[[ Given information, beginning ]]

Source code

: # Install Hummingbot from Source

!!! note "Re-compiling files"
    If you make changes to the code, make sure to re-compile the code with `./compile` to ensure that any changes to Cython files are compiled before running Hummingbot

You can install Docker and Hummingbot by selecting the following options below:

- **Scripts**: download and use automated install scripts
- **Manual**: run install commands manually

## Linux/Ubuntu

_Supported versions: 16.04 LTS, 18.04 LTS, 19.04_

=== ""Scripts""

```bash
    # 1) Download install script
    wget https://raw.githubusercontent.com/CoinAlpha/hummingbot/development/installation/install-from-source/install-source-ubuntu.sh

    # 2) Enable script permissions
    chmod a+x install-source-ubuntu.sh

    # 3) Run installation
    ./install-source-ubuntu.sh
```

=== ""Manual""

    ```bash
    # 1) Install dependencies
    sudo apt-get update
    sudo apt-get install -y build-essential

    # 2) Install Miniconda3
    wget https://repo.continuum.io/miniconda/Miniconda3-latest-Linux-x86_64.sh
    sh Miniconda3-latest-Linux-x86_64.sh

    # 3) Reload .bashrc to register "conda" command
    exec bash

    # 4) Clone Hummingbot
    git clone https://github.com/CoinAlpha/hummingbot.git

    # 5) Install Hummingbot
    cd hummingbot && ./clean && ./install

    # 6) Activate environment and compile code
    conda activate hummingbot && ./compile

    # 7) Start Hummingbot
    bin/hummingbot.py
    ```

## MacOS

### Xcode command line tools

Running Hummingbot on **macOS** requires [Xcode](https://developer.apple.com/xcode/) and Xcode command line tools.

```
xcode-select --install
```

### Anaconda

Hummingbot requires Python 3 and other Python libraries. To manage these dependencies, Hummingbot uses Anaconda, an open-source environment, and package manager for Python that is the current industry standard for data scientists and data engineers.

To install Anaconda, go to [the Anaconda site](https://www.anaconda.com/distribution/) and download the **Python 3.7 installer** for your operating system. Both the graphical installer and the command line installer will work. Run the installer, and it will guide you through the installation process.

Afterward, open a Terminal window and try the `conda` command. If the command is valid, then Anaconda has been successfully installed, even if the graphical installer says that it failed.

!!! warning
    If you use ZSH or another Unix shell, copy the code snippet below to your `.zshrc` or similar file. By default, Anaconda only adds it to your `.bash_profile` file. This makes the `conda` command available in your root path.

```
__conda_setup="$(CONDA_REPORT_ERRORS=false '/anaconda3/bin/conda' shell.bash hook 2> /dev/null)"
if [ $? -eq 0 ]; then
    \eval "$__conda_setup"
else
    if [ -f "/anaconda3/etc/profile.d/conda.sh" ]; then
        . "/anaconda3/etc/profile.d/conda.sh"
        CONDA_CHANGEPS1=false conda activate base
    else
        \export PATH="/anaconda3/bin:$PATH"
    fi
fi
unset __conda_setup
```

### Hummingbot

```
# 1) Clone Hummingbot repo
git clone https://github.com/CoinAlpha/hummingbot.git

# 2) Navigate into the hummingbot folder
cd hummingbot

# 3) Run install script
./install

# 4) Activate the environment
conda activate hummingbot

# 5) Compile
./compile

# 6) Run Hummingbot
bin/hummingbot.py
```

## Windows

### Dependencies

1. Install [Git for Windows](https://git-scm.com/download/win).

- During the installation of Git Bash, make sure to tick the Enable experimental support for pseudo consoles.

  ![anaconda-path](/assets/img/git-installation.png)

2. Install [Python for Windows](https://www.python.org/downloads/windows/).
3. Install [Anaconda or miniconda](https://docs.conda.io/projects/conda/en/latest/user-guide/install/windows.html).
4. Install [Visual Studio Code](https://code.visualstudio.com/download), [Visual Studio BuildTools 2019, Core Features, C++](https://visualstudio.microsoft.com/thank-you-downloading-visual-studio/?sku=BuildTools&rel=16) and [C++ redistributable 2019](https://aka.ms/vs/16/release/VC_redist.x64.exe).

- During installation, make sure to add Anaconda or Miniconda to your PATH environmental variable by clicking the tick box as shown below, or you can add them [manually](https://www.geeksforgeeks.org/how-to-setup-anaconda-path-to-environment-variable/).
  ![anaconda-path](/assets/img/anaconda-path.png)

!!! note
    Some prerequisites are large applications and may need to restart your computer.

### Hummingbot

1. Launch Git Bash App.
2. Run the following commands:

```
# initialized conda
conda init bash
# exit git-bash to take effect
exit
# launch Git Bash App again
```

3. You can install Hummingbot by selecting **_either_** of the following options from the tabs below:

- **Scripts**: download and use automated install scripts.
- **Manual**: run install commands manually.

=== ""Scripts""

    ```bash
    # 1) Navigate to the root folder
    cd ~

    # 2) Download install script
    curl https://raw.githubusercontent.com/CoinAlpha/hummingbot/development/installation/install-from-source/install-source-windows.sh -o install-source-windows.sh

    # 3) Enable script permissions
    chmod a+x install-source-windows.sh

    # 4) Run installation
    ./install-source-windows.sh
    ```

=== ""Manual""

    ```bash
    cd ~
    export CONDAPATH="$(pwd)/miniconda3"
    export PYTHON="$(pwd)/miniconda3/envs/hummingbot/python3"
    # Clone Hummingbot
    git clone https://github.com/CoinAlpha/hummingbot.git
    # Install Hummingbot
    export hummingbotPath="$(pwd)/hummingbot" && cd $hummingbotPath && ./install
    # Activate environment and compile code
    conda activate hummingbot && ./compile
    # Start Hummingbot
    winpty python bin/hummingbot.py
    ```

[[ Given information, end ]]

What to work on :: When a line in the listing includes the word "During", report that line in full.

Problem solution ::
- During the installation of Git Bash, make sure to tick the Enable experimental support for pseudo consoles.
- During installation, make sure to add Anaconda or Miniconda to your PATH environmental variable by clicking the tick box as shown below, or you can add them [manually](https://www.geeksforgeeks.org/how-to-setup-anaconda-path-to-environment-variable/).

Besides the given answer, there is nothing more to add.